The answer must be the full data, restated word for word, with no pictures in it.

---------- RECORDS ----------

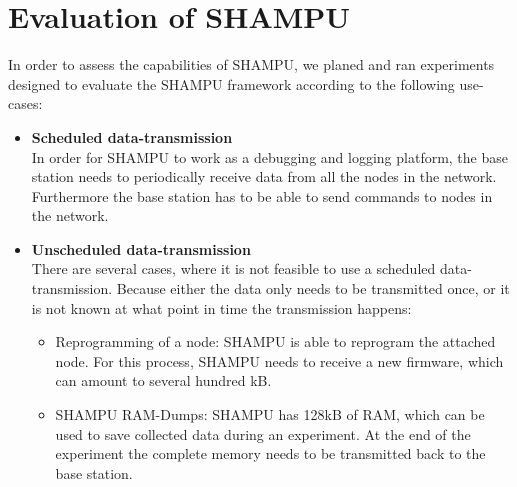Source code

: 
\chapter{Evaluation of SHAMPU}
In order to assess the capabilities of SHAMPU, we planed and ran experiments designed to evaluate the SHAMPU framework according to the following use-cases:
\begin{itemize}
	\item{\textbf{Scheduled data-transmission}} \hfill \\ In order for SHAMPU to work as a debugging and logging platform, the base station needs to periodically receive data from all the nodes in the network. Furthermore the base station has to be able to send commands to nodes in the network.
	
	\item{\textbf{Unscheduled data-transmission}} \hfill \\ There are several cases, where it is not feasible to use a scheduled data-transmission. Because either the data only needs to be transmitted once, or it is not known at what point in time the transmission happens: 
	\begin{itemize}
		\item{}Reprogramming of a node: SHAMPU is able to reprogram the attached node. For this process, SHAMPU needs to receive a new firmware, which can amount to several hundred kB.
		\item{}SHAMPU RAM-Dumps: SHAMPU has 128kB of RAM, which can be used to save collected data during an experiment. At the end of the experiment the complete memory needs to be transmitted back to the base station.
	\end{itemize}
\end{itemize}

----------

> _ANSWER BOX_:
Source code

: 
\chapter{Evaluation of SHAMPU}
In order to assess the capabilities of SHAMPU, we planed and ran experiments designed to evaluate the SHAMPU framework according to the following use-cases:
\begin{itemize}
	\item{\textbf{Scheduled data-transmission}} \hfill \\ In order for SHAMPU to work as a debugging and logging platform, the base station needs to periodically receive data from all the nodes in the network. Furthermore the base station has to be able to send commands to nodes in the network.
	
	\item{\textbf{Unscheduled data-transmission}} \hfill \\ There are several cases, where it is not feasible to use a scheduled data-transmission. Because either the data only needs to be transmitted once, or it is not known at what point in time the transmission happens: 
	\begin{itemize}
		\item{}Reprogramming of a node: SHAMPU is able to reprogram the attached node. For this process, SHAMPU needs to receive a new firmware, which can amount to several hundred kB.
		\item{}SHAMPU RAM-Dumps: SHAMPU has 128kB of RAM, which can be used to save collected data during an experiment. At the end of the experiment the complete memory needs to be transmitted back to the base station.
	\end{itemize}
\end{itemize}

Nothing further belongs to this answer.